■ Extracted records
= Beginning of Section =
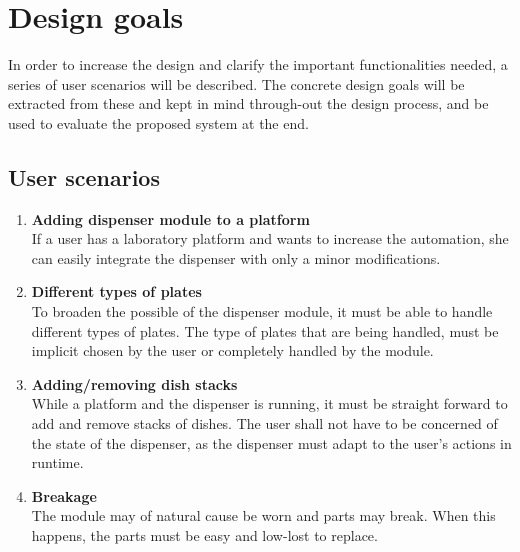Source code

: \documentclass{sigchi}
\begin{document}
	
	
	
	
	
	\section{Design goals}
	In order to increase the design and clarify the important functionalities needed, a series of user scenarios will be described. The concrete design goals will be extracted from these and kept in mind through-out the design process, and be used to evaluate the proposed system at the end.
	
	\subsection{User scenarios}
	
	\begin{enumerate}
		\item \textbf{Adding dispenser module to a platform}\\
		If a user has a laboratory platform and wants to increase the automation, she can easily integrate the dispenser with only a minor modifications.
		
		\item \textbf{Different types of plates}\\
		To broaden the possible of the dispenser module, it must be able to handle different types of plates. The type of plates that are being handled, must be implicit chosen by the user or completely handled by the module.
		
		\item \textbf{Adding/removing dish stacks}\\
		While a platform and the dispenser is running, it must be straight forward to add and remove stacks of dishes. The user shall not have to be concerned of the state of the dispenser, as the dispenser must adapt to the user's actions in runtime.
		
		\item \textbf{Breakage}\\
		The module may of natural cause be worn and parts may break. When this happens, the parts must be easy and low-lost to replace.
		
	\end{enumerate}
	
\end{document}

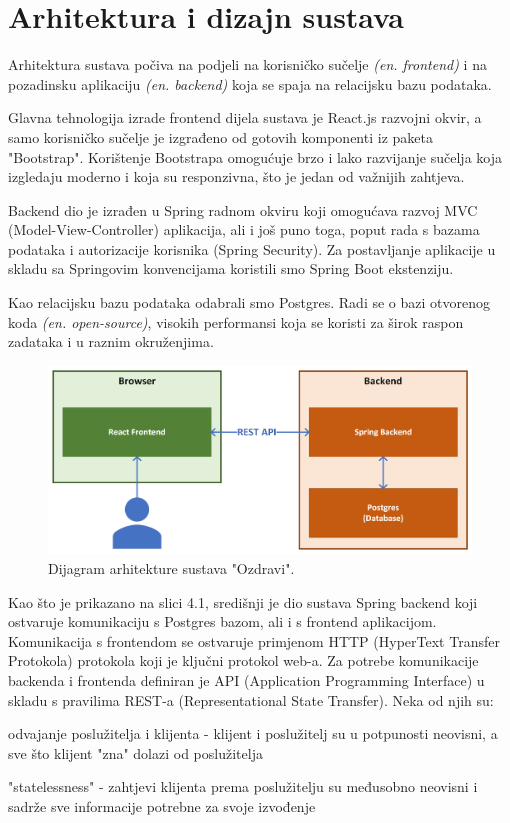 \chapter{Arhitektura i dizajn sustava}
		Arhitektura sustava počiva na podjeli na korisničko sučelje \textit{(en. frontend)} i na pozadinsku aplikaciju \textit{(en. backend)} koja se spaja na relacijsku bazu podataka.

		Glavna tehnologija izrade frontend dijela sustava je React.js razvojni okvir, a samo korisničko sučelje je izgrađeno od gotovih komponenti iz paketa "Bootstrap". Korištenje Bootstrapa omogućuje brzo i lako razvijanje sučelja koja izgledaju moderno i koja su responzivna, 
		što je jedan od važnijih zahtjeva. 

		Backend dio je izrađen u Spring radnom okviru koji omogućava razvoj MVC (Model-View-Controller) aplikacija, ali i još puno toga, poput rada s bazama podataka i autorizacije korisnika (Spring Security). 
		Za postavljanje aplikacije u skladu sa Springovim konvencijama koristili smo Spring Boot ekstenziju.

		Kao relacijsku bazu podataka odabrali smo Postgres. Radi se o bazi otvorenog koda \textit{(en. open-source)}, visokih performansi koja se koristi za širok raspon zadataka i u raznim okruženjima.

		\begin{figure}[H]
			\includegraphics[width=\textwidth]{slike/architecture.png} 
			\caption{Dijagram arhitekture sustava "Ozdravi".} 
		\end{figure}

		Kao što je prikazano na slici 4.1, središnji je dio sustava Spring backend koji ostvaruje komunikaciju s Postgres bazom, ali i s frontend aplikacijom. Komunikacija s frontendom se ostvaruje primjenom
		HTTP (HyperText Transfer Protokola) protokola koji je ključni protokol web-a. Za potrebe komunikacije backenda i frontenda definiran je API (Application Programming Interface) u skladu s pravilima REST-a (Representational State Transfer). Neka od njih su:
		\begin{packed_item}
			\item odvajanje poslužitelja i klijenta - klijent i poslužitelj su u potpunosti neovisni, a sve što klijent "zna" dolazi od poslužitelja
			\item "statelessness" - zahtjevi klijenta prema poslužitelju su međusobno neovisni i sadrže sve informacije potrebne za svoje izvođenje
		\end{packed_item}

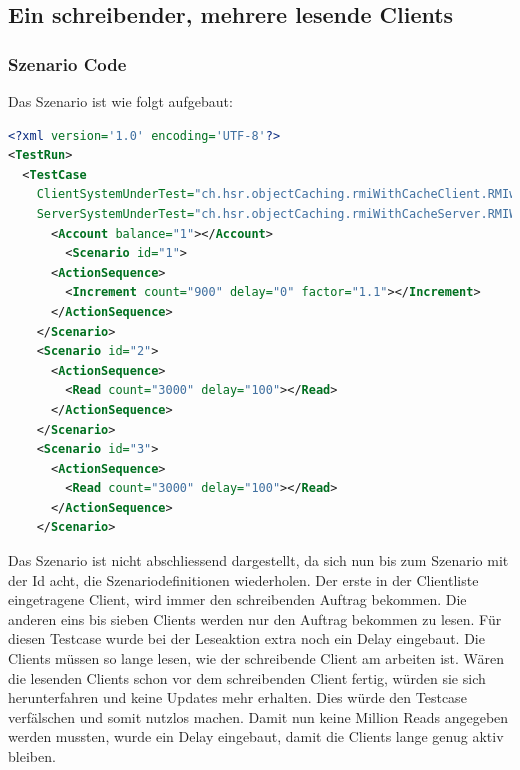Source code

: \subsection{Ein schreibender, mehrere lesende Clients}
\subsubsection{Szenario Code}
Das Szenario ist wie folgt aufgebaut:
\begin{lstlisting}[language=XML, breaklines=true]
<?xml version='1.0' encoding='UTF-8'?>
<TestRun>
  <TestCase
    ClientSystemUnderTest="ch.hsr.objectCaching.rmiWithCacheClient.RMIwithCacheClientSystem"
    ServerSystemUnderTest="ch.hsr.objectCaching.rmiWithCacheServer.RMIWithCacheServerSystem">
      <Account balance="1"></Account>
        <Scenario id="1">
	  <ActionSequence>
	    <Increment count="900" delay="0" factor="1.1"></Increment>
	  </ActionSequence>
	</Scenario>
	<Scenario id="2">
	  <ActionSequence>
	    <Read count="3000" delay="100"></Read>
	  </ActionSequence>
	</Scenario>
	<Scenario id="3">
	  <ActionSequence>
	    <Read count="3000" delay="100"></Read>
	  </ActionSequence>
	</Scenario>
\end{lstlisting}

Das Szenario ist nicht abschliessend dargestellt, da sich nun bis zum Szenario mit der Id acht, die Szenariodefinitionen wiederholen. Der erste in der Clientliste eingetragene Client, wird immer den schreibenden Auftrag bekommen. Die anderen eins bis sieben Clients werden nur den Auftrag bekommen zu lesen. \newline
Für diesen Testcase wurde bei der Leseaktion extra noch ein Delay eingebaut. Die Clients müssen so lange lesen, wie der schreibende Client am arbeiten ist. Wären die lesenden Clients schon vor dem schreibenden Client fertig, würden sie sich herunterfahren und keine Updates mehr erhalten. Dies würde den Testcase verfälschen und somit nutzlos machen. Damit nun keine Million Reads angegeben werden mussten, wurde ein Delay eingebaut, damit die Clients lange genug aktiv bleiben.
= End of Section =
■ What you will do
Although the records above contain pictures, only their text is to be repeated, exactly as given.

■ Solution to this problem
Source code

: \documentclass{sigchi}
\begin{document}
	
	
	
	
	
	\section{Design goals}
	In order to increase the design and clarify the important functionalities needed, a series of user scenarios will be described. The concrete design goals will be extracted from these and kept in mind through-out the design process, and be used to evaluate the proposed system at the end.
	
	\subsection{User scenarios}
	
	\begin{enumerate}
		\item \textbf{Adding dispenser module to a platform}\\
		If a user has a laboratory platform and wants to increase the automation, she can easily integrate the dispenser with only a minor modifications.
		
		\item \textbf{Different types of plates}\\
		To broaden the possible of the dispenser module, it must be able to handle different types of plates. The type of plates that are being handled, must be implicit chosen by the user or completely handled by the module.
		
		\item \textbf{Adding/removing dish stacks}\\
		While a platform and the dispenser is running, it must be straight forward to add and remove stacks of dishes. The user shall not have to be concerned of the state of the dispenser, as the dispenser must adapt to the user's actions in runtime.
		
		\item \textbf{Breakage}\\
		The module may of natural cause be worn and parts may break. When this happens, the parts must be easy and low-lost to replace.
		
	\end{enumerate}
	
\end{document}

 \chapter{Arhitektura i dizajn sustava}
		Arhitektura sustava počiva na podjeli na korisničko sučelje \textit{(en. frontend)} i na pozadinsku aplikaciju \textit{(en. backend)} koja se spaja na relacijsku bazu podataka.

		Glavna tehnologija izrade frontend dijela sustava je React.js razvojni okvir, a samo korisničko sučelje je izgrađeno od gotovih komponenti iz paketa "Bootstrap". Korištenje Bootstrapa omogućuje brzo i lako razvijanje sučelja koja izgledaju moderno i koja su responzivna, 
		što je jedan od važnijih zahtjeva. 

		Backend dio je izrađen u Spring radnom okviru koji omogućava razvoj MVC (Model-View-Controller) aplikacija, ali i još puno toga, poput rada s bazama podataka i autorizacije korisnika (Spring Security). 
		Za postavljanje aplikacije u skladu sa Springovim konvencijama koristili smo Spring Boot ekstenziju.

		Kao relacijsku bazu podataka odabrali smo Postgres. Radi se o bazi otvorenog koda \textit{(en. open-source)}, visokih performansi koja se koristi za širok raspon zadataka i u raznim okruženjima.

		\begin{figure}[H]
			\includegraphics[width=\textwidth]{slike/architecture.png} 
			\caption{Dijagram arhitekture sustava "Ozdravi".} 
		\end{figure}

		Kao što je prikazano na slici 4.1, središnji je dio sustava Spring backend koji ostvaruje komunikaciju s Postgres bazom, ali i s frontend aplikacijom. Komunikacija s frontendom se ostvaruje primjenom
		HTTP (HyperText Transfer Protokola) protokola koji je ključni protokol web-a. Za potrebe komunikacije backenda i frontenda definiran je API (Application Programming Interface) u skladu s pravilima REST-a (Representational State Transfer). Neka od njih su:
		\begin{packed_item}
			\item odvajanje poslužitelja i klijenta - klijent i poslužitelj su u potpunosti neovisni, a sve što klijent "zna" dolazi od poslužitelja
			\item "statelessness" - zahtjevi klijenta prema poslužitelju su međusobno neovisni i sadrže sve informacije potrebne za svoje izvođenje
		\end{packed_item}

Source code

: \subsection{Ein schreibender, mehrere lesende Clients}
\subsubsection{Szenario Code}
Das Szenario ist wie folgt aufgebaut:
\begin{lstlisting}[language=XML, breaklines=true]
<?xml version='1.0' encoding='UTF-8'?>
<TestRun>
  <TestCase
    ClientSystemUnderTest="ch.hsr.objectCaching.rmiWithCacheClient.RMIwithCacheClientSystem"
    ServerSystemUnderTest="ch.hsr.objectCaching.rmiWithCacheServer.RMIWithCacheServerSystem">
      <Account balance="1"></Account>
        <Scenario id="1">
	  <ActionSequence>
	    <Increment count="900" delay="0" factor="1.1"></Increment>
	  </ActionSequence>
	</Scenario>
	<Scenario id="2">
	  <ActionSequence>
	    <Read count="3000" delay="100"></Read>
	  </ActionSequence>
	</Scenario>
	<Scenario id="3">
	  <ActionSequence>
	    <Read count="3000" delay="100"></Read>
	  </ActionSequence>
	</Scenario>
\end{lstlisting}

Das Szenario ist nicht abschliessend dargestellt, da sich nun bis zum Szenario mit der Id acht, die Szenariodefinitionen wiederholen. Der erste in der Clientliste eingetragene Client, wird immer den schreibenden Auftrag bekommen. Die anderen eins bis sieben Clients werden nur den Auftrag bekommen zu lesen. \newline
Für diesen Testcase wurde bei der Leseaktion extra noch ein Delay eingebaut. Die Clients müssen so lange lesen, wie der schreibende Client am arbeiten ist. Wären die lesenden Clients schon vor dem schreibenden Client fertig, würden sie sich herunterfahren und keine Updates mehr erhalten. Dies würde den Testcase verfälschen und somit nutzlos machen. Damit nun keine Million Reads angegeben werden mussten, wurde ein Delay eingebaut, damit die Clients lange genug aktiv bleiben.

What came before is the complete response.